Gael Martinez ("Good Trouble")

Dans la série injustement méconnue Good Trouble, Gael est l’un des nombreux habitants de la Coterie, un espace de vie en communauté situé en plein Los Angeles (comprendre énorme colocation avec des vingtenaires stylés). En plus d’avoir cette plastique avantageuse, le beau brun bisexuel est doté d’une âme d’artiste, passant le plus clair de son temps à peindre, sculpter, dessiner. On accepterait d’être sa muse pendant le confinement pendant que, lui, nous inspirerait bien d’autres choses. A-t-on mentionné qu’il était d’une gentillesse sans nom ?

Freeform

Shane McCutcheon ("The L Word")

Si l’on ne devait choisir qu’un personnage lesbien avec qui passer le confinement, impossible d’envisager un quelconque autre choix que la seule, l’unique, la magnétique Shane McCutcheon. Le bon plan, c’est qu’on opterait pour se terrer dans son immense villa surplombant Los Angeles, comme on a pu le voir dans The L Word: Generation Q. Puis, ce serait surtout l’occasion d’arriver à percer les secrets de sa big dyke energy et mieux comprendre comment elle parvient à être aussi cool sans faire le moindre effort.
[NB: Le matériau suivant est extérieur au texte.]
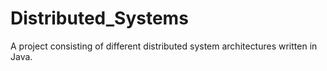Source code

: # Distributed_Systems
A project consisting of different distributed system architectures written in Java.
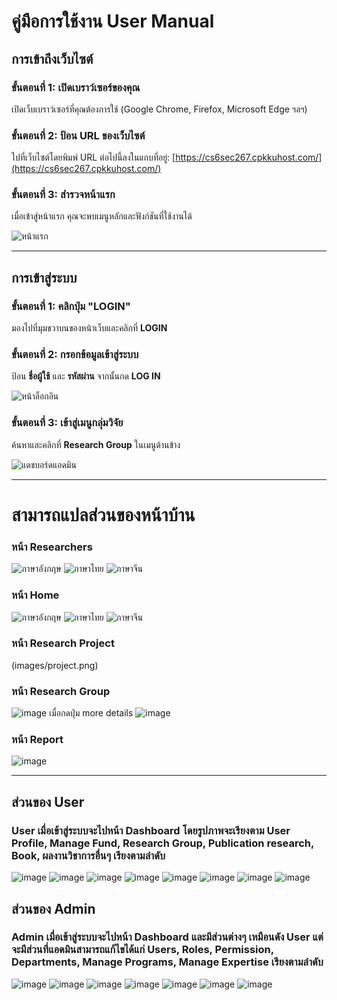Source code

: # คู่มือการใช้งาน User Manual
 
## การเข้าถึงเว็บไซต์

### ขั้นตอนที่ 1: เปิดเบราว์เซอร์ของคุณ
เปิดเว็บเบราว์เซอร์ที่คุณต้องการใช้ (Google Chrome, Firefox, Microsoft Edge ฯลฯ)

### ขั้นตอนที่ 2: ป้อน URL ของเว็บไซต์
ไปที่เว็บไซต์โดยพิมพ์ URL ต่อไปนี้ลงในแถบที่อยู่:
[https://cs6sec267.cpkkuhost.com/](https://cs6sec267.cpkkuhost.com/)

### ขั้นตอนที่ 3: สำรวจหน้าแรก
เมื่อเข้าสู่หน้าแรก คุณจะพบเมนูหลักและฟังก์ชันที่ใช้งานได้

![หน้าแรก](images/home.png)

---

## การเข้าสู่ระบบ

### ขั้นตอนที่ 1: คลิกปุ่ม "LOGIN"
มองไปที่มุมขวาบนของหน้าเว็บและคลิกที่ **LOGIN**

### ขั้นตอนที่ 2: กรอกข้อมูลเข้าสู่ระบบ
ป้อน **ชื่อผู้ใช้** และ **รหัสผ่าน** จากนั้นกด **LOG IN**

![หน้าล็อกอิน](images/login.png)

### ขั้นตอนที่ 3: เข้าสู่เมนูกลุ่มวิจัย
ค้นหาและคลิกที่ **Research Group** ในเมนูด้านข้าง

![แดชบอร์ดแอดมิน](images/admin_homepage.png)

---

# สามารถแปลส่วนของหน้าบ้าน

### หน้า Researchers

![ภาษาอังกฤษ](images/expertises_en.png)
![ภาษาไทย](images/expertises_th.png)
![ภาษาจีน](images/expertises_zh.png)

### หน้า Home
![ภาษาอังกฤษ](images/detail-en.png)
![ภาษาไทย](images/detail-th.png)
![ภาษาจีน](images/detail-zh.png)

### หน้า Research Project
(images/project.png)

### หน้า Research Group
![image](images/group.png)
 เมื่อกดปุ่ม more details
![image](images/group-detail.png)
### หน้า Report

![image](images/report.png)

---

## ส่วนของ User

### User เมื่อเข้าสู่ระบบจะไปหน้า Dashboard โดยรูปภาพจะเรียงตาม User Profile, Manage Fund, Research Group, Publication research, Book, ผลงานวิชาการอื่นๆ เรียงตามลำดับ

![image](images/dashboard-u.png)
![image](images/user-u.png)
![image](images/fund-u.png)
![image](images/group-u.png)
![image](images/project-u.png)
![image](images/paper-u.png)
![image](images/book-u.png)
![image](images/work-u.png)

## ส่วนของ Admin

### Admin เมื่อเข้าสู่ระบบจะไปหน้า Dashboard และมีส่วนต่างๆ เหมือนดัง User แต่จะมีส่วนที่แอดมินสามารถแก้ไขได้แก่ Users, Roles, Permission, Departments, Manage Programs, Manage Expertise เรียงตามลำดับ

![image](images/dashboard-a.png)
![image](images/user-a.png)
![image](images/role-a.png)
![image](images/permission-a.png)
![image](images/department-a.png)
![image](images/program-a.png)
![image](images/expertise-a.png)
D’autant plus en ayant cette coupe de cheveux controversée depuis des décennies.

Showtime

Toute la famille de "Pose"

En toute sincérité, il est difficile de trouver un foyer plus acceptant que celui de Pose. Alors oui, la famille de cœur menée à la baguette par Blanca connaît son lot de disputes et autres règlements de comptes çà et là… mais ces bagatelles sont vite confrontées pour passer à autre chose et mieux resserrer les liens. On n’a pas de mal à s’imaginer faire des runways improvisés dans leur appartement pendant qu’un titre bien rétro de Madonna fait exploser les basses en fond sonore. Pour peu que la majestueuse Elektra soit confinée avec nous, on ne risque pas de s’ennuyer.

FX

Toute la bande de "Sense8"

Si Wolfgang, Riley et les autres nous accueillaient à bras ouverts dans leur cluster, le confinement aurait une tout autre saveur. Sans qu’ils soient nécessairement à nos côtés physiquement parlant, les joyeux lurons de Sense8 pourraient se pointer à tous moments pour nous distraire, voire nous éduquer sur certains sujets. Nomi pourrait nous montrer comment hacker, Sun nous donnerait des leçons de kickboxing… et nul doute que Lito pourrait nous apprendre deux ou trois choses.